Grantee Research Project Results
Final Report: Fate and Transport of Heavy Metals in the Subsurface: Effects of Polymer-Surfactant Aggregates
EPA Grant Number: R826188Title: Fate and Transport of Heavy Metals in the Subsurface: Effects of Polymer-Surfactant Aggregates
Investigators: Dentel, Steven K. , Cha, Daniel K. , Huang, C. P.

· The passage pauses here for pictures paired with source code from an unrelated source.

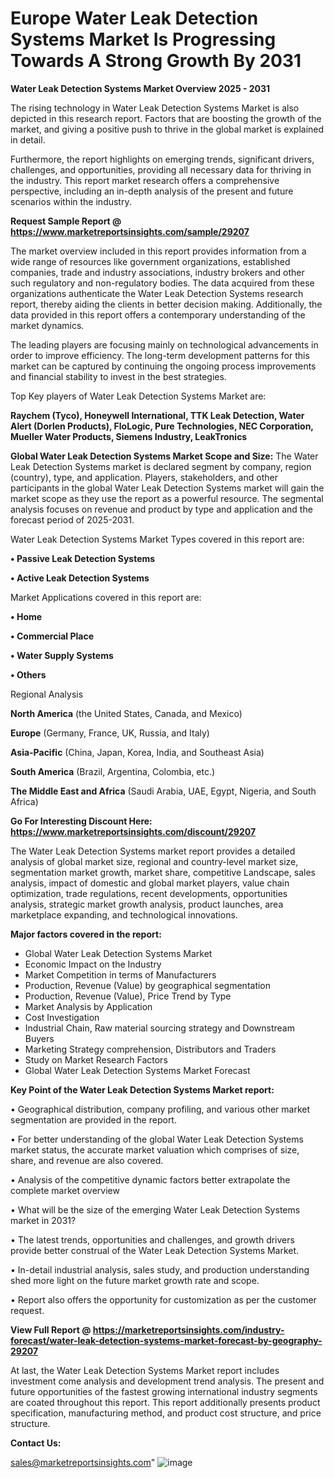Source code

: # Europe Water Leak Detection Systems Market Is Progressing Towards A Strong Growth By 2031

<Strong> Water Leak Detection Systems Market Overview 2025 - 2031</strong>

The rising technology in Water Leak Detection Systems Market is also depicted in this research report. Factors that are boosting the growth of the market, and giving a positive push to thrive in the global market is explained in detail.

Furthermore, the report highlights on emerging trends, significant drivers, challenges, and opportunities, providing all necessary data for thriving in the industry. This report market research offers a comprehensive perspective, including an in-depth analysis of the present and future scenarios within the industry.

<strong>Request Sample Report @ <a href=https://www.marketreportsinsights.com/sample/29207>https://www.marketreportsinsights.com/sample/29207</a></strong>

The market overview included in this report provides information from a wide range of resources like government organizations, established companies, trade and industry associations, industry brokers and other such regulatory and non-regulatory bodies. The data acquired from these organizations authenticate the Water Leak Detection Systems research report, thereby aiding the clients in better decision making. Additionally, the data provided in this report offers a contemporary understanding of the market dynamics.

The leading players are focusing mainly on technological advancements in order to improve efficiency. The long-term development patterns for this market can be captured by continuing the ongoing process improvements and financial stability to invest in the best strategies.

Top Key players of Water Leak Detection Systems Market are:

<strong>Raychem (Tyco), Honeywell International, TTK Leak Detection, Water Alert (Dorlen Products), FloLogic, Pure Technologies, NEC Corporation, Mueller Water Products, Siemens Industry, LeakTronics</strong>

<strong><b>Global Water Leak Detection Systems Market Scope and Size:</b></strong>
The Water Leak Detection Systems market is declared segment by company, region (country), type, and application. Players, stakeholders, and other participants in the global Water Leak Detection Systems market will gain the market scope as they use the report as a powerful resource. The segmental analysis focuses on revenue and product by type and application and the forecast period of 2025-2031.

Water Leak Detection Systems Market Types covered in this report are:

<strong>• Passive Leak Detection Systems

• Active Leak Detection Systems</strong>

Market Applications covered in this report are:

<strong>• Home

• Commercial Place

• Water Supply Systems

• Others</strong> 

Regional Analysis

<strong>North America</strong> (the United States, Canada, and Mexico)

<strong>Europe</strong> (Germany, France, UK, Russia, and Italy)

<strong>Asia-Pacific</strong> (China, Japan, Korea, India, and Southeast Asia)

<strong>South America</strong> (Brazil, Argentina, Colombia, etc.)

<strong>The Middle East and Africa</strong> (Saudi Arabia, UAE, Egypt, Nigeria, and South Africa)

<strong>Go For Interesting Discount Here: <a href=https://www.marketreportsinsights.com/discount/29207>https://www.marketreportsinsights.com/discount/29207</a></strong>

The Water Leak Detection Systems market report provides a detailed analysis of global market size, regional and country-level market size, segmentation market growth, market share, competitive Landscape, sales analysis, impact of domestic and global market players, value chain optimization, trade regulations, recent developments, opportunities analysis, strategic market growth analysis, product launches, area marketplace expanding, and technological innovations.

<strong><b>Major factors covered in the report:</b></strong>
<ul>
  <li>Global Water Leak Detection Systems Market </li>
  <li>Economic Impact on the Industry</li>
  <li>Market Competition in terms of Manufacturers</li>
  <li>Production, Revenue (Value) by geographical segmentation</li>
  <li>Production, Revenue (Value), Price Trend by Type</li>
  <li>Market Analysis by Application</li>
  <li>Cost Investigation</li>
  <li>Industrial Chain, Raw material sourcing strategy and Downstream Buyers</li>
  <li>Marketing Strategy comprehension, Distributors and Traders</li>
  <li>Study on Market Research Factors</li>
  <li>Global Water Leak Detection Systems Market Forecast</li>
</ul>

<strong><b>Key Point of the Water Leak Detection Systems Market report:</b></strong>

• Geographical distribution, company profiling, and various other market segmentation are provided in the report.

• For better understanding of the global Water Leak Detection Systems market status, the accurate market valuation which comprises of size, share, and revenue are also covered.

• Analysis of the competitive dynamic factors better extrapolate the complete market overview

• What will be the size of the emerging Water Leak Detection Systems market in 2031?

• The latest trends, opportunities and challenges, and growth drivers provide better construal of the Water Leak Detection Systems Market.

• In-detail industrial analysis, sales study, and production understanding shed more light on the future market growth rate and scope.

• Report also offers the opportunity for customization as per the customer request.

<strong><b>View Full Report @ <a href=https://marketreportsinsights.com/industry-forecast/water-leak-detection-systems-market-forecast-by-geography-29207>https://marketreportsinsights.com/industry-forecast/water-leak-detection-systems-market-forecast-by-geography-29207</a></b></strong>


At last, the Water Leak Detection Systems Market report includes investment come analysis and development trend analysis. The present and future opportunities of the fastest growing international industry segments are coated throughout this report. This report additionally presents product specification, manufacturing method, and product cost structure, and price structure.

<strong>Contact Us:</strong>

sales@marketreportsinsights.com"
![image](https://github.com/user-attachments/assets/efb827f4-9b59-44ae-831e-e2e60f568c8f)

Institution: University of Delaware
EPA Project Officer: Aja, Hayley
Project Period: September 1, 1997 through August 31, 2000
Project Amount: $295,582
RFA: Exploratory Research - Environmental Chemistry (1997) RFA Text | Recipients Lists
Research Category: Water , Land and Waste Management , Air , Safer Chemicals
Objective:
Land application of sewage sludge (biosolids) has been increasing in preference because of its cost-effectiveness and the fertilizing and soil conditioning ability of sludge. However, the disposed material contains pathogens, metals, toxic organic chemicals, and nutrients that require proper management for the sake of the environment. Without proper management, the pollutants may adversely influence the soil environment, migrate into groundwater, transport to surface waters, and finally, become dangerous to the environment. Both short- and long-term control of pollutants should set standards for sludge disposal. This necessitates the understanding of the fate and transport of pollutants in the soil system and the influence of sludge conditions on prevalent mechanisms. Although it has been assumed that biosolids offer a medium that enhances the soil's ability to immobilize metals, the interactions of biosolids with soils are complex, and the mechanisms that may be responsible for the ability of biosolids to immobilize metals are poorly understood. We hypothesized that polymer-surfactant aggregates (PSAs) are unique ingredients in biosolids that enhance immobilization of heavy metals. PSAs are formed by the combination of the surfactants present in biosolids, due to the high concentrations of anionic soaps and detergents in wastewater, with cationic polymers, which are used to chemically condition the biosolids prior to dewatering. Therefore, the primary objective of this research project was to examine the metal binding effects of polymer-surfactant combinations added to soils, particularly in comparison to soils with neither, or with one, of the two additives.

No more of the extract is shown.